__TASK INSTRUCTIONS__: All lines in the data below carrying the string "value" are to be located and copied.
[[ SOURCE DATA open ]]
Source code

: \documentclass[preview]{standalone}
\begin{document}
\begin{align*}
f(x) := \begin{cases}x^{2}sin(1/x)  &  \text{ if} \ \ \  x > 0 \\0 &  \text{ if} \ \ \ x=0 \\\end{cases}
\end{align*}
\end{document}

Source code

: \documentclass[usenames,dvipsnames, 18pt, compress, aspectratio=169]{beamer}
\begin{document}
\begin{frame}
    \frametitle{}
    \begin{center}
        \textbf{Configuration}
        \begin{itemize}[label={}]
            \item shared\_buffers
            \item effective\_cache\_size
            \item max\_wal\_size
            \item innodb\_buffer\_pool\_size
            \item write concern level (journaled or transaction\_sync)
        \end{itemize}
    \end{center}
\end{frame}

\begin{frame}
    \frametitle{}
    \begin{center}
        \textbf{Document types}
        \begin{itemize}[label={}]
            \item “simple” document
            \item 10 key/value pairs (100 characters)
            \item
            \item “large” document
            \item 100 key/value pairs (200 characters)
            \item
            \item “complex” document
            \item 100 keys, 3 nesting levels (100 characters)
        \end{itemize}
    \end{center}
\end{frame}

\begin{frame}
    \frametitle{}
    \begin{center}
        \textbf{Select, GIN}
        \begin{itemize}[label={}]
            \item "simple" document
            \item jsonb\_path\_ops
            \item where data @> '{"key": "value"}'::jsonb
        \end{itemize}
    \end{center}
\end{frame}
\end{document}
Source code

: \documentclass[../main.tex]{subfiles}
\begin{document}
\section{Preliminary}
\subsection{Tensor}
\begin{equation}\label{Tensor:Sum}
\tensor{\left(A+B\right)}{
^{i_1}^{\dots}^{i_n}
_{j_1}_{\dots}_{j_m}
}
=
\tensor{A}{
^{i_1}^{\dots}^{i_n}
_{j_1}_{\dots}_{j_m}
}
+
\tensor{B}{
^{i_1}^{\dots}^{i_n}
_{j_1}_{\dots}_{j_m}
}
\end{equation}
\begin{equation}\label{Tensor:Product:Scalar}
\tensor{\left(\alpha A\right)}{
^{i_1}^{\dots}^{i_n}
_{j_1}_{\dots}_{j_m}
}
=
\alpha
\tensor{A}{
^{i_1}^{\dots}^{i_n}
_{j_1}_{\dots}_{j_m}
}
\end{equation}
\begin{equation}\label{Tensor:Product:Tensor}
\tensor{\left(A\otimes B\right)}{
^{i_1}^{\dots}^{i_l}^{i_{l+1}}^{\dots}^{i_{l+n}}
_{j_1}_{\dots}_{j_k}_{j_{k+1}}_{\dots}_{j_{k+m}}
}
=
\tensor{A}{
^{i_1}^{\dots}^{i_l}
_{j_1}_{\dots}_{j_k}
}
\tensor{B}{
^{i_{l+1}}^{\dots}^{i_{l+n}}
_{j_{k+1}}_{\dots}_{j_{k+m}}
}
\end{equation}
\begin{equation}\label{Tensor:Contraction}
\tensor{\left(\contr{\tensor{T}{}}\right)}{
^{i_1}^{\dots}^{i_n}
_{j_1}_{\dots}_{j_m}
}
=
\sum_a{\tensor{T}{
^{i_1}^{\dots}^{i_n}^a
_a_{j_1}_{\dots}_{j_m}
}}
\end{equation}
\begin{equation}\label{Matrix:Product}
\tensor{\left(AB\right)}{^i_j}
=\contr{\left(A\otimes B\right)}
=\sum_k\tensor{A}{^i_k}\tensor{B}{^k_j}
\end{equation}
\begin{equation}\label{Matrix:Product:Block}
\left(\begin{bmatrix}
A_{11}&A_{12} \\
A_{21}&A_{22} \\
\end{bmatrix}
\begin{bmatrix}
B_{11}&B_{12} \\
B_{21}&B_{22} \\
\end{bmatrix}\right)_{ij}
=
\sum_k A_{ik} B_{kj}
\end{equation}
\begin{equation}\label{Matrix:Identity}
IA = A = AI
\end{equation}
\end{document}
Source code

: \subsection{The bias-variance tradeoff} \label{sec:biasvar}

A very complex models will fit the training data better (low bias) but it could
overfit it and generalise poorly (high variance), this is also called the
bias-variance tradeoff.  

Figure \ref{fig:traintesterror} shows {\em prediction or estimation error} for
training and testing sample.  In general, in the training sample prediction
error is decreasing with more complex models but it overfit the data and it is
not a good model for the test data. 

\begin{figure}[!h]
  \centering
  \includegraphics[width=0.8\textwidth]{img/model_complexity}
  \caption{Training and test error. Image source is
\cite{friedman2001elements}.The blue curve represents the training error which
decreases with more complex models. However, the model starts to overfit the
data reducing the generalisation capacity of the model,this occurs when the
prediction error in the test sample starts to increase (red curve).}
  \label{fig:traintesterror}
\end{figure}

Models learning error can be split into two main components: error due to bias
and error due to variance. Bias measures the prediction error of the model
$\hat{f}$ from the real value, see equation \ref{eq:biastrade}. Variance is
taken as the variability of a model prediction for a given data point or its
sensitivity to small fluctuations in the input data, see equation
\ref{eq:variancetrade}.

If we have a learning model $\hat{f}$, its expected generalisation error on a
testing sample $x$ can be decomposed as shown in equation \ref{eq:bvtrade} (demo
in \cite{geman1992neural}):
[[ SOURCE DATA closed ]]
__ANSWER BELOW__:
            \item 10 key/value pairs (100 characters)
            \item 100 key/value pairs (200 characters)
            \item where data @> '{"key": "value"}'::jsonb
$\hat{f}$ from the real value, see equation \ref{eq:biastrade}. Variance is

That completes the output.